After crossing many worlds, the planes of Gandharvas, and Siddhas, Heaven's meadows of Parijat flowers, hills of emerald and sapphire, glimpsing from a distance the battles of the demons and the gods, they reached the land of Bharata. They descended upon a valley. The Goddess spoke, "A Brahmin named Vasishtha lived here with his wife Arundhati. They had a son, Jeshthasharma. The family spent their days satisfactorily without care of gain and without fear of impositions of any king.

"Yet, one day a king passed by on a hunt and the Brahmin was attracted by the pomp and riches. Then on, his only desire was to be a king, possess wealth, wield power and rule a mighty kingdom, the envy of all.

"Age took its toll. The Brahmin died; his wife Arundhati died too. He became in time what he had dearly wished to be: a king. He and his wife were no other than King Padma and yourself, Leela, in your former lives. Do not wonder, child. Space and time that the mortals know can be different, yet better seen from the higher planes."

Seeing the sorrowing son, Jeshthasharma, Leela willed and appeared to him. He saw in her the likeness of his departed mother.
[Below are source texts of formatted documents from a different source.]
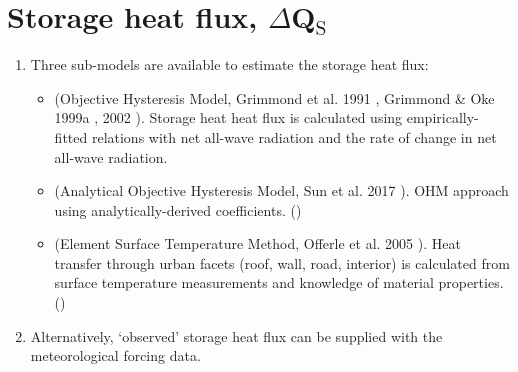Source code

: \documentclass[letterpaper,10pt,english]{sphinxmanual}
\begin{document}
\section{Storage heat flux, \(\Delta\)Q$_{\text{S}}$}
\label{\detokenize{parameterisations-and-sub-models:storage-heat-flux-qs}}\begin{enumerate}
\item {} 
Three sub-models are available to estimate the storage heat flux:
\begin{itemize}
\item {} 
 (Objective Hysteresis Model, Grimmond et al. 1991 \label{\detokenize{parameterisations-and-sub-models:id8}}{\hyperref[\detokenize{references:g91ohm}]{\sphinxcrossref{{[}G91OHM{]}}}},
Grimmond \& Oke 1999a \label{\detokenize{parameterisations-and-sub-models:id9}}{\hyperref[\detokenize{references:go99qs}]{\sphinxcrossref{{[}GO99QS{]}}}}, 2002 \label{\detokenize{parameterisations-and-sub-models:id10}}{\hyperref[\detokenize{references:go2002}]{\sphinxcrossref{{[}GO2002{]}}}}). Storage heat heat flux is
calculated using empirically-fitted relations with net all-wave
radiation and the rate of change in net all-wave radiation.

\item {} 
 (Analytical Objective Hysteresis Model, Sun et al.
2017 \label{\detokenize{parameterisations-and-sub-models:id11}}{\hyperref[\detokenize{references:anohm17}]{\sphinxcrossref{{[}AnOHM17{]}}}}). OHM approach using analytically-derived coefficients.
()

\item {} 
 (Element Surface Temperature Method, Offerle et al.
2005 \label{\detokenize{parameterisations-and-sub-models:id12}}{\hyperref[\detokenize{references:oaf2005}]{\sphinxcrossref{{[}Oaf2005{]}}}}). Heat transfer through urban facets (roof, wall, road,
interior) is calculated from surface temperature measurements and
knowledge of material properties. ()

\end{itemize}

\item {} 
Alternatively, ‘observed’ storage heat flux can be supplied with the
meteorological forcing data.

\end{enumerate}
\end{document}
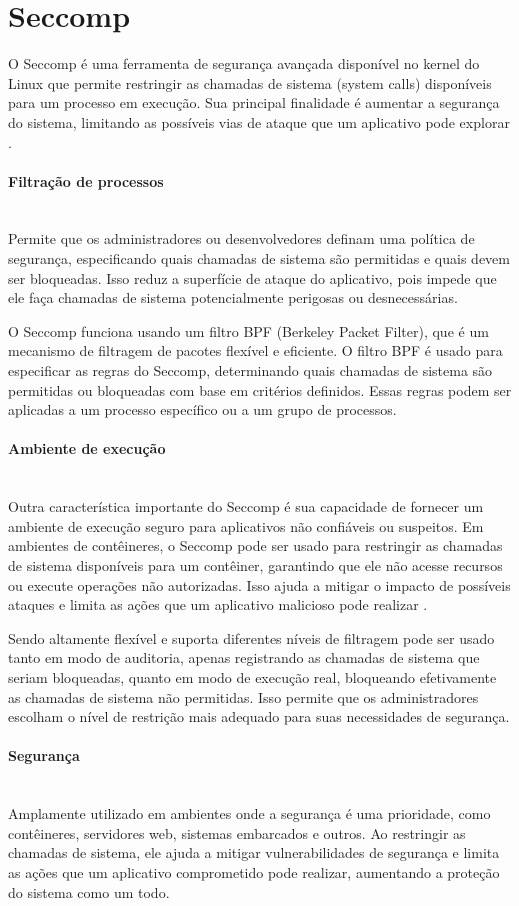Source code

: \section{Seccomp}

O Seccomp é uma ferramenta de segurança avançada disponível no kernel do Linux que permite restringir as chamadas de sistema (system calls) disponíveis para um processo em execução. Sua principal finalidade é aumentar a segurança do sistema, limitando as possíveis vias de ataque que um aplicativo pode explorar \cite{seccomp-filter-kernel}.

\paragraph*{Filtração de processos}\mbox{}\\
 Permite que os administradores ou desenvolvedores definam uma política de segurança, especificando quais chamadas de sistema são permitidas e quais devem ser bloqueadas. Isso reduz a superfície de ataque do aplicativo, pois impede que ele faça chamadas de sistema potencialmente perigosas ou desnecessárias.

O Seccomp funciona usando um filtro BPF (Berkeley Packet Filter), que é um mecanismo de filtragem de pacotes flexível e eficiente. O filtro BPF é usado para especificar as regras do Seccomp, determinando quais chamadas de sistema são permitidas ou bloqueadas com base em critérios definidos. Essas regras podem ser aplicadas a um processo específico ou a um grupo de processos.

\paragraph*{Ambiente de execução}\mbox{}\\
Outra característica importante do Seccomp é sua capacidade de fornecer um ambiente de execução seguro para aplicativos não confiáveis ou suspeitos. Em ambientes de contêineres, o Seccomp pode ser usado para restringir as chamadas de sistema disponíveis para um contêiner, garantindo que ele não acesse recursos ou execute operações não autorizadas. Isso ajuda a mitigar o impacto de possíveis ataques e limita as ações que um aplicativo malicioso pode realizar \cite{seccomp-filter-kernel}.

Sendo altamente flexível e suporta diferentes níveis de filtragem pode ser usado tanto em modo de auditoria, apenas registrando as chamadas de sistema que seriam bloqueadas, quanto em modo de execução real, bloqueando efetivamente as chamadas de sistema não permitidas. Isso permite que os administradores escolham o nível de restrição mais adequado para suas necessidades de segurança.

\paragraph*{Segurança}\mbox{}\\
Amplamente utilizado em ambientes onde a segurança é uma prioridade, como contêineres, servidores web, sistemas embarcados e outros. Ao restringir as chamadas de sistema, ele ajuda a mitigar vulnerabilidades de segurança e limita as ações que um aplicativo comprometido pode realizar, aumentando a proteção do sistema como um todo.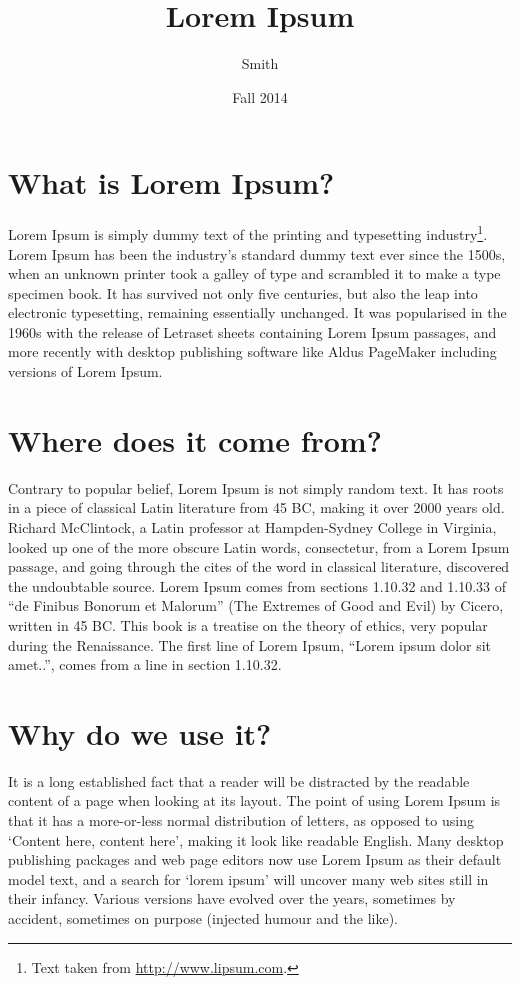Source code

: \documentclass{wit_handout}
\title{Lorem Ipsum}
\author{Smith}
\date{Fall 2014}
\begin{document}
\maketitle

\section*{What is Lorem Ipsum?}
Lorem Ipsum is simply dummy text of the printing and typesetting industry\footnote{Text taken from \url{http://www.lipsum.com}.}.
Lorem Ipsum has been the industry's standard dummy text ever since the 1500s, when an unknown printer took a galley of type and scrambled it to make a type specimen book. 
It has survived not only five centuries, but also the leap into electronic typesetting, remaining essentially unchanged. 
It was popularised in the 1960s with the release of Letraset sheets containing Lorem Ipsum passages, and more recently with desktop publishing software like Aldus PageMaker including versions of Lorem Ipsum.

\section*{Where does it come from?}
Contrary to popular belief, Lorem Ipsum is not simply random text. 
It has roots in a piece of classical Latin literature from 45 BC, making it over 2000 years old. 
Richard McClintock, a Latin professor at Hampden-Sydney College in Virginia, looked up one of the more obscure Latin words, consectetur, from a Lorem Ipsum passage, and going through the cites of the word in classical literature, discovered the undoubtable source. 
Lorem Ipsum comes from sections 1.10.32 and 1.10.33 of ``de Finibus Bonorum et Malorum'' (The Extremes of Good and Evil) by Cicero, written in 45 BC. 
This book is a treatise on the theory of ethics, very popular during the Renaissance. 
The first line of Lorem Ipsum, ``Lorem ipsum dolor sit amet..'', comes from a line in section 1.10.32.

\section*{Why do we use it?}
It is a long established fact that a reader will be distracted by the readable content of a page when looking at its layout. 
The point of using Lorem Ipsum is that it has a more-or-less normal distribution of letters, as opposed to using `Content here, content here', making it look like readable English. 
Many desktop publishing packages and web page editors now use Lorem Ipsum as their default model text, and a search for `lorem ipsum' will uncover many web sites still in their infancy. 
Various versions have evolved over the years, sometimes by accident, sometimes on purpose (injected humour and the like).
\end{document}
Joyfully he bowed down to her and she blessed him. At Leela's touch his grief fell away. Then, Leela, unseen now by her son, turned to the Goddess and asked, "Tell me, Mother, why was I seen by my son and why did I not see my husband before his death?"

"Have you noticed, dear child, that when you blessed the Brahmin's son, you did so as his dead mother Arundhati? You had and have forgotten your identity as Leela now, purified by yoga. Hence, earlier neither you nor your previous husband, Vasishtha, could meet each other. But now only you may. The Brahmin in his intense desire has been so born as King Viduratha. Devoted to her husband and wishing to be united to him again in their next life Arundhati, too has been born again as Princess Leela, that is you."

"I may have shed my identity as Leela just now, but within me is a great urge to be united with my beloved husband." "Which husband, child? Your first husband was that Brahmin; your second, Viduratha, is reigning in error; your third, Padma, is at the palace, lying in state with you in attendance."

"But Mother! I am here with you. Who is that Leela at the shrine then?"

"Don't you recall the boons you had asked of me? You, as the young Princess Leela, wanted your husband Padma's spirit ever to dwell! in that shrine so that you could be in his presence. Padma's body never rotted. But your body had pined away. The attendants cremated the body of young Princess Leela, but her subtle form remained there. Come and see the King Viduratha whom you had married for a time."

The two now hovered over a battlefield.

Viduratha's kingdom had been invaded from the west by the ruler of Sind whose trained forces challenged Viduratha's army. But, a Brahmin in his past life, he was not crafty enough, though very proud of his valour. He met the enemy forces head-on and was held by strong resistance from masses of foot soldiers. The enemy's marauding horse cavalry moved round Viduratha's chariots, avoiding direct fights. They shot arrows and vanished to re-group and attack again and again from unexpected quarters. In the meantime, large groups of the Chandala invaders went directly to Viduratha's capital and put it to flames. The city, held by the queen and a token force had to surrender. The Chandalas looted, ravished, killed. The dreadful news reached Viduratha at the battlefield. Greatly enraged, Viduratha bravely charged the enemy. As he lay fatally injured he prayed to Saraswati.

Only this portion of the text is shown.